Machine Learning FAQ
What are good first optimizations before moving from one GPU to multi-GPU training?
Before moving from one GPU to multi-GPU training, it usually makes sense to exhaust the simpler single-GPU optimizations first. They are easier to debug, cheaper to run, and often deliver surprisingly large gains.
The repo’s training-speed material is a good example: a long sequence of single-GPU improvements dramatically increased throughput before distributed training entered the picture.

Good first optimizations include:
- using
bfloat16 - enabling tensor-core-friendly settings
- using fused optimizers
- enabling pinned memory in the data loader
- replacing from-scratch kernels with optimized PyTorch implementations where appropriate
- using FlashAttention
- trying
torch.compile - tuning batch size after the other optimizations are in place
These changes matter because distributed training adds a lot of complexity:
- process-group setup
- synchronization overhead
- harder debugging
- more failure modes
So if a single GPU is still leaving obvious speed or memory gains unused, multi-GPU is usually not the first thing to fix.

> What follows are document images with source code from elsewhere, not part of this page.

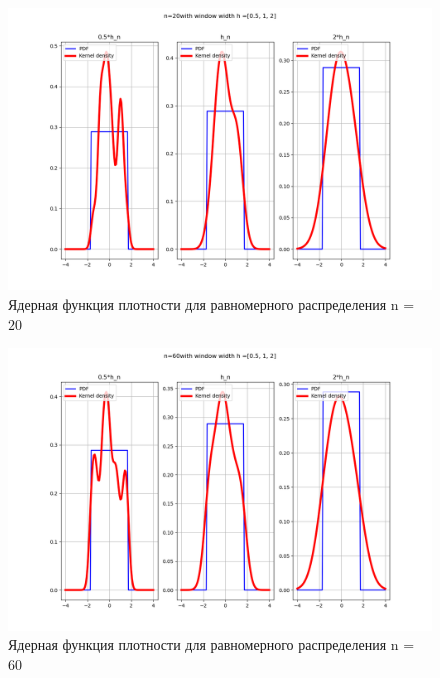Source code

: \documentclass[a4]{article}
\begin{document}
\begin{center}
	\begin{figure}[H]
		\caption{ Ядерная функция плотности для равномерного распределения n = $20$}
		\includegraphics[width=\textwidth]{Lab4_uniform_pdf_20.png} 
	\end{figure}
	
	\begin{figure}[H]
		\caption{ Ядерная функция плотности для равномерного распределения n = $60$}
		\includegraphics[width=\textwidth]{Lab4_uniform_pdf_60.png} 
	\end{figure}
	

\end{center}
\end{document}
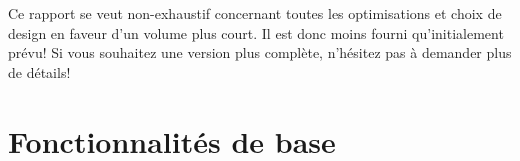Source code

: \documentclass{scrreprt}
\begin{document}
    \begin{info}
        Ce rapport se veut non-exhaustif concernant toutes les optimisations et
        choix de design en faveur d'un volume plus court. Il est donc moins
        fourni qu'initialement prévu! Si vous souhaitez une version plus
        complète, n'hésitez pas à demander plus de détails!
    \end{info}


    \part{Fonctionnalités de base}








\end{document}
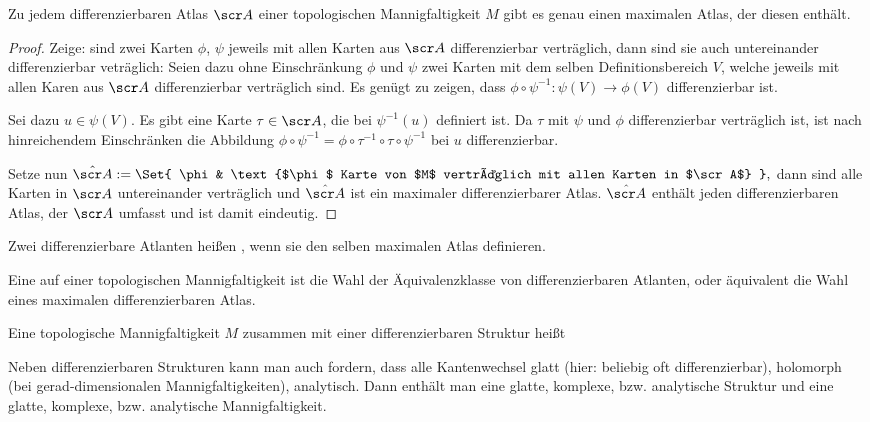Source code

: \begin{st} \label{1.7}
    Zu jedem differenzierbaren Atlas $\scr A$ einer topologischen Mannigfaltigkeit $M$ gibt es genau einen maximalen Atlas, der diesen enthält.
    \begin{proof}
        Zeige: sind zwei Karten $\phi$, $\psi$ jeweils mit allen Karten aus $\scr A$ differenzierbar verträglich, dann sind sie auch untereinander differenzierbar veträglich:
        Seien dazu ohne Einschränkung $\phi$ und $\psi$ zwei Karten mit dem selben Definitionsbereich $V$, welche jeweils mit allen Karen aus $\scr A$ differenzierbar verträglich sind.
        Es genügt zu zeigen, dass
        \begin{math}
            \phi \circ \psi^{-1}: \psi(V) \to \phi(V)
        \end{math}
        differenzierbar ist.

        Sei dazu $u \in \psi(V)$.
        Es gibt eine Karte $\tau \in \scr A$, die bei $\psi^{-1}(u)$ definiert ist.
        Da $\tau$ mit $\psi$ und $\phi$ differenzierbar verträglich ist, ist nach hinreichendem Einschränken die Abbildung
        \begin{math}
            \phi \circ \psi^{-1} = \phi \circ \tau^{-1} \circ \tau \circ \psi^{-1}
        \end{math}
        bei $u$ differenzierbar.

        Setze nun
        \begin{math}
            \hat{\scr A} := \Set{ \phi & \text{$\phi$ Karte von $M$ verträglich mit allen Karten in $\scr A$} },
        \end{math}
        dann sind alle Karten in $\scr A$ untereinander verträglich und $\hat{\scr A}$ ist ein maximaler differenzierbarer Atlas.
        $\hat{\scr A}$ enthält jeden differenzierbaren Atlas, der $\scr A$ umfasst und ist damit eindeutig.
    \end{proof}
\end{st}

\begin{df*}
    Zwei differenzierbare Atlanten heißen , wenn sie den selben maximalen Atlas definieren.
\end{df*}

\begin{df} \label{1.8}
    Eine  auf einer topologischen Mannigfaltigkeit ist die Wahl der Äquivalenzklasse von differenzierbaren Atlanten, oder äquivalent die Wahl eines maximalen differenzierbaren Atlas.

    Eine topologische Mannigfaltigkeit $M$ zusammen mit einer differenzierbaren Struktur heißt 
    \begin{note}
        Neben differenzierbaren Strukturen kann man auch fordern, dass alle Kantenwechsel glatt (hier: beliebig oft differenzierbar), holomorph (bei gerad-dimensionalen Mannigfaltigkeiten), analytisch.
        Dann enthält man eine glatte, komplexe, bzw. analytische Struktur und eine glatte, komplexe, bzw. analytische Mannigfaltigkeit.
    \end{note}
\end{df}


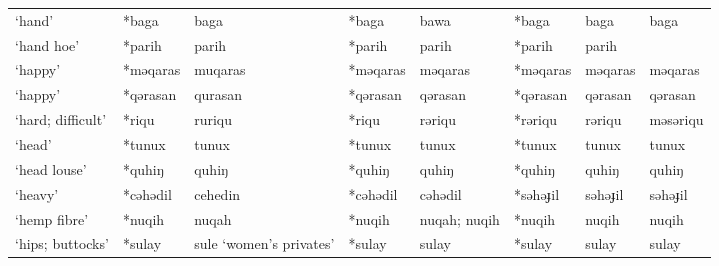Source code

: \begin{landscape}
\begin{longtable}[c]{@{}p{3cm}<{\raggedright}p{2.75cm}<{\raggedright}p{2.75cm}<{\raggedright}p{2.75cm}<{\raggedright}p{2.75cm}<{\raggedright}p{2.75cm}<{\raggedright}p{2.75cm}<{\raggedright}p{2.75cm}<{\raggedright}@{}}
`hand'                                               & *baga              & baga                           & *baga              & bawa                       & *baga            & baga                     & baga                              \\
`hand hoe'                                           & *parih             & parih                          & *parih             & parih                      & *parih           & parih                    &                                   \\
`happy'                                              & *məqaras           & muqaras                        & *məqaras           & məqaras                    & *məqaras         & məqaras                  & məqaras                           \\
`happy'                                              & *qərasan           & qurasan                        & *qərasan           & qərasan                    & *qərasan         & qərasan                  & qərasan                           \\
`hard; difficult'                                    & *riqu              & ruriqu                         & *riqu              & rəriqu                     & *rəriqu          & rəriqu                   & məsəriqu                          \\
`head'                                               & *tunux             & tunux                          & *tunux             & tunux                      & *tunux           & tunux                    & tunux                             \\
`head louse'                                         & *quhiŋ             & quhiŋ                          & *quhiŋ             & quhiŋ                      & *quhiŋ           & quhiŋ                    & quhiŋ                             \\
`heavy'                                              & *cəhədil           & cehedin                        & *cəhədil           & cəhədil                    & *səhəɟil         & səhəɟil                  & səhəɟil                           \\
`hemp fibre'                                         & *nuqih             & nuqah                          & *nuqih             & nuqah; nuqih               & *nuqih           & nuqih                    & nuqih                             \\
`hips; buttocks'                                     & *sulay             & sule `women's privates'        & *sulay             & sulay                      & *sulay           & sulay                    & sulay                             \\

\end{longtable}
\end{landscape}
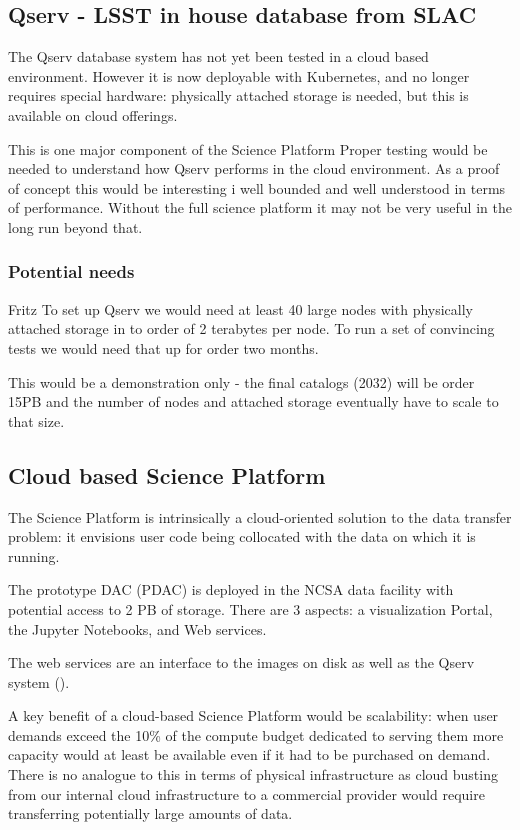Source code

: \subsection{Qserv - LSST in house database from SLAC}\label{sect:qserv}
The Qserv database system  has not yet been tested in a cloud based environment.
However it is now deployable with Kubernetes, and no longer requires special hardware: physically attached storage is needed, but this is available on cloud offerings.

This is one major component of the Science Platform 
Proper testing would be needed to understand how Qserv performs in the cloud environment. As a proof of concept this would be interesting i well bounded and well understood in terms of performance. Without the full science platform it may not be very useful in the long run beyond that.

\subsubsection{Potential needs} \label{sect:qservneeds}
{\color{red} Fritz }
To set up Qserv  we would need at least 40 large nodes with physically attached storage in to order of 2 terabytes per node.
To run a set of convincing tests we would need that up for order two months.

This would be a  demonstration only - the final catalogs (2032) will be order 15PB and the number of nodes and attached storage eventually have to scale to that size.

\subsection{Cloud based Science Platform}
\label{sect:platform}

The Science Platform  is intrinsically a cloud-oriented solution to the data transfer problem: it envisions user code being collocated with the data on which it is running.

The prototype DAC (PDAC) is deployed in the NCSA data facility with potential access to 2 PB of storage. There are 3 aspects: a visualization  Portal, the Jupyter Notebooks, and Web services.

The web services are an interface to the images on disk as well as the Qserv system ().

A key benefit of a cloud-based Science Platform would be scalability: when user demands exceed the 10\% of the compute budget dedicated to serving them more capacity would at least be available even if it had to be purchased on demand.
There is no analogue to this in terms of physical infrastructure as cloud busting from our internal cloud infrastructure to a commercial provider would require transferring potentially large amounts of data.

The practical rule is to move to multi-GPU when:
- the optimized single-GPU path is already reasonably efficient
- the model or data scale truly exceeds one GPU
- the added complexity is justified
In short, good first optimizations before multi-GPU training are mixed precision, efficient kernels, fused optimizers, better data loading, and compilation, because those changes often unlock large gains without distributed-training complexity.